─── Data records
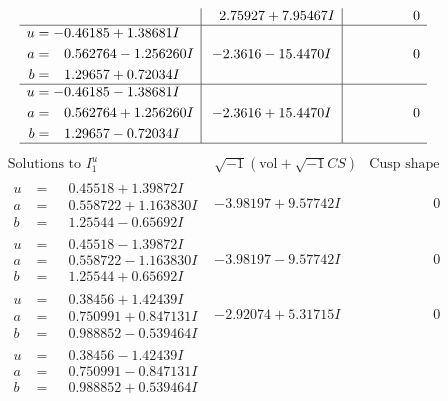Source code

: \documentclass[1p]{elsarticle_modified}
\theoremstyle{definition}
\newcommand{\I}{\sqrt{-1}}
\begin{document}
$$\begin{array}{c|c|c}
 & \phantom{-}2.75927 + 7.95467 I & \phantom{-0.000000 } 0 \\ \hline\begin{aligned}
u &= -0.46185 + 1.38681 I \\
a &= \phantom{-}0.562764 - 1.256260 I \\
b &= \phantom{-}1.29657 + 0.72034 I\end{aligned}
 & -2.3616 - 15.4470 I & \phantom{-0.000000 } 0 \\ \hline\begin{aligned}
u &= -0.46185 - 1.38681 I \\
a &= \phantom{-}0.562764 + 1.256260 I \\
b &= \phantom{-}1.29657 - 0.72034 I\end{aligned}
 & -2.3616 + 15.4470 I & \phantom{-0.000000 } 0\\
 \hline 
 \end{array}$$\newpage$$\begin{array}{c|c|c}  
\text{Solutions to }I^u_{1}& \I (\text{vol} + \sqrt{-1}CS) & \text{Cusp shape}\\
 \hline 
\begin{aligned}
u &= \phantom{-}0.45518 + 1.39872 I \\
a &= \phantom{-}0.558722 + 1.163830 I \\
b &= \phantom{-}1.25544 - 0.65692 I\end{aligned}
 & -3.98197 + 9.57742 I & \phantom{-0.000000 } 0 \\ \hline\begin{aligned}
u &= \phantom{-}0.45518 - 1.39872 I \\
a &= \phantom{-}0.558722 - 1.163830 I \\
b &= \phantom{-}1.25544 + 0.65692 I\end{aligned}
 & -3.98197 - 9.57742 I & \phantom{-0.000000 } 0 \\ \hline\begin{aligned}
u &= \phantom{-}0.38456 + 1.42439 I \\
a &= \phantom{-}0.750991 + 0.847131 I \\
b &= \phantom{-}0.988852 - 0.539464 I\end{aligned}
 & -2.92074 + 5.31715 I & \phantom{-0.000000 } 0 \\ \hline\begin{aligned}
u &= \phantom{-}0.38456 - 1.42439 I \\
a &= \phantom{-}0.750991 - 0.847131 I \\
b &= \phantom{-}0.988852 + 0.539464 I\end{aligned}

\end{array}$$
\end{document}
──────
## Task objective
Copy each line of the records containing the string "sqrt".

## Expected output
\newcommand{\I}{\sqrt{-1}}
\text{Solutions to }I^u_{1}& \I (\text{vol} + \sqrt{-1}CS) & \text{Cusp shape}\\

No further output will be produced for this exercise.